- **Work to complete**: From the material below, copy each line that holds the word "sleep".

- **Records for this exercise**:
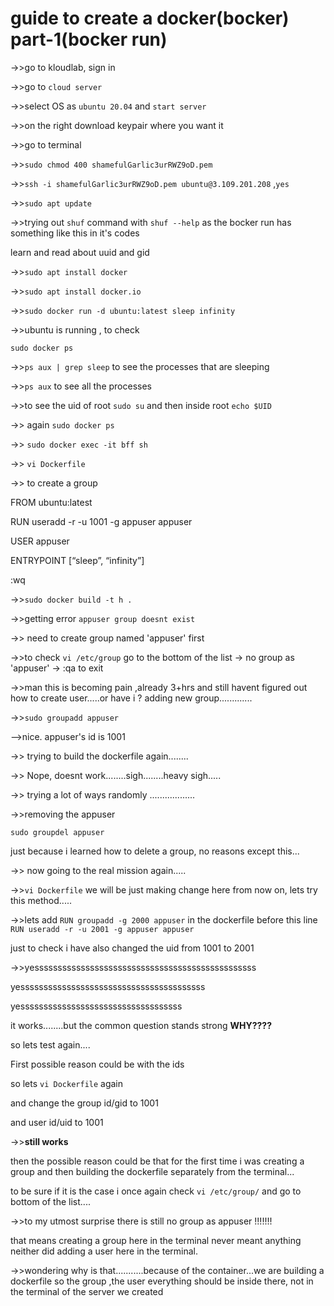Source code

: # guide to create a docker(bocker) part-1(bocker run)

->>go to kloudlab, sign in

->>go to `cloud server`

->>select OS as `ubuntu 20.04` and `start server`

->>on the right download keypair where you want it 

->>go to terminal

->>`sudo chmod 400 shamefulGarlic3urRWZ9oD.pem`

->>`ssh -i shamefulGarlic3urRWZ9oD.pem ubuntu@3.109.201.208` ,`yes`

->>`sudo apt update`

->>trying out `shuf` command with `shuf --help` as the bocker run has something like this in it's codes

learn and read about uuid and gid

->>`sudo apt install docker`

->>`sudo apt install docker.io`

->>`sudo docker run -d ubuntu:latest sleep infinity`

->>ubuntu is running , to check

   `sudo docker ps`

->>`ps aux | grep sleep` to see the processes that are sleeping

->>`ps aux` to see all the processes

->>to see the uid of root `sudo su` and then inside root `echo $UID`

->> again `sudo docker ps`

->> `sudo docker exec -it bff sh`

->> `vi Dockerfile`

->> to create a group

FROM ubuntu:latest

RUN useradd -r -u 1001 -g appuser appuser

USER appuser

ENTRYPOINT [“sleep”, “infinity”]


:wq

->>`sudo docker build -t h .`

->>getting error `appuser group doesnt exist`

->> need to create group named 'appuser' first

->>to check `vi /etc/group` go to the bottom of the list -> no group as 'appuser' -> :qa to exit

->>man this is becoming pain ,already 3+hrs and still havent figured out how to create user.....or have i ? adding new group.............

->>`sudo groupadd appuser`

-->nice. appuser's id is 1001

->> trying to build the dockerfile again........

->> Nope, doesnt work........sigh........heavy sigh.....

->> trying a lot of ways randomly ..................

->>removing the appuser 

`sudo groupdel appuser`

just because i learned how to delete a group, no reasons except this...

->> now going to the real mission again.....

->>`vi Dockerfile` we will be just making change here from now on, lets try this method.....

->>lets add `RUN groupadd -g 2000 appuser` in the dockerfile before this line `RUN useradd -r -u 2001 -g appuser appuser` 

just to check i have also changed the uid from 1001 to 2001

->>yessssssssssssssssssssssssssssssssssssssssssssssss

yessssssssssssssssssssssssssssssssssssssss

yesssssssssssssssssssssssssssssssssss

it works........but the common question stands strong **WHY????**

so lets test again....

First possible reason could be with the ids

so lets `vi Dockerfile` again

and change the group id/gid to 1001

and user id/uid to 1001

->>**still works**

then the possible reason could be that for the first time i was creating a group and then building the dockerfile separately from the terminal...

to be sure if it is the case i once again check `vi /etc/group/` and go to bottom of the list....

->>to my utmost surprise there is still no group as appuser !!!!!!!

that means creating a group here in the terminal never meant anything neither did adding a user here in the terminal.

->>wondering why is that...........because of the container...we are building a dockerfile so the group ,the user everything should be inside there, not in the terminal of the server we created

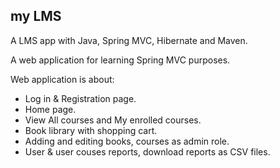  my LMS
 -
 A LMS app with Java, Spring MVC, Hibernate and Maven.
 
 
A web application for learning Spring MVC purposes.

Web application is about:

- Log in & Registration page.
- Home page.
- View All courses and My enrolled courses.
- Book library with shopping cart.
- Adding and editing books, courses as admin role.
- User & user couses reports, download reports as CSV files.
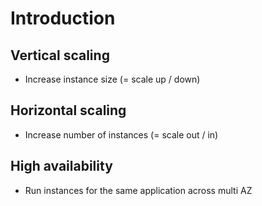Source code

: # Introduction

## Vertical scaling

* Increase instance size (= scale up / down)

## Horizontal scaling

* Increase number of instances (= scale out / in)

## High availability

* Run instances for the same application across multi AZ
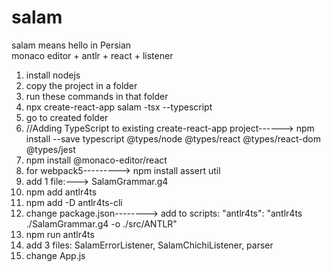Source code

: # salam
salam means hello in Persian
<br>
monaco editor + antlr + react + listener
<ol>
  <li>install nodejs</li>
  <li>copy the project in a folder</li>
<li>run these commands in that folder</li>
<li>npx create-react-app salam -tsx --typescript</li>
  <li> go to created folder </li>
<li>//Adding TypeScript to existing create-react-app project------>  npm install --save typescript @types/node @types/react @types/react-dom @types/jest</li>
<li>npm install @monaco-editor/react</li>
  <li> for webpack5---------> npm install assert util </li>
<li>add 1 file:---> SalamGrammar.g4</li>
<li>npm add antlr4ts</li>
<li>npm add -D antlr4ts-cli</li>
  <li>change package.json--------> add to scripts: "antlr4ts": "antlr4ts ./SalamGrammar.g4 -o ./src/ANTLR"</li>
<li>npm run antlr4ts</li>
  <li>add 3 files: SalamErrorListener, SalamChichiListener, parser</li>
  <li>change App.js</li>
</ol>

- **Answer below**:
->>`sudo docker run -d ubuntu:latest sleep infinity`
->>`ps aux | grep sleep` to see the processes that are sleeping
ENTRYPOINT [“sleep”, “infinity”]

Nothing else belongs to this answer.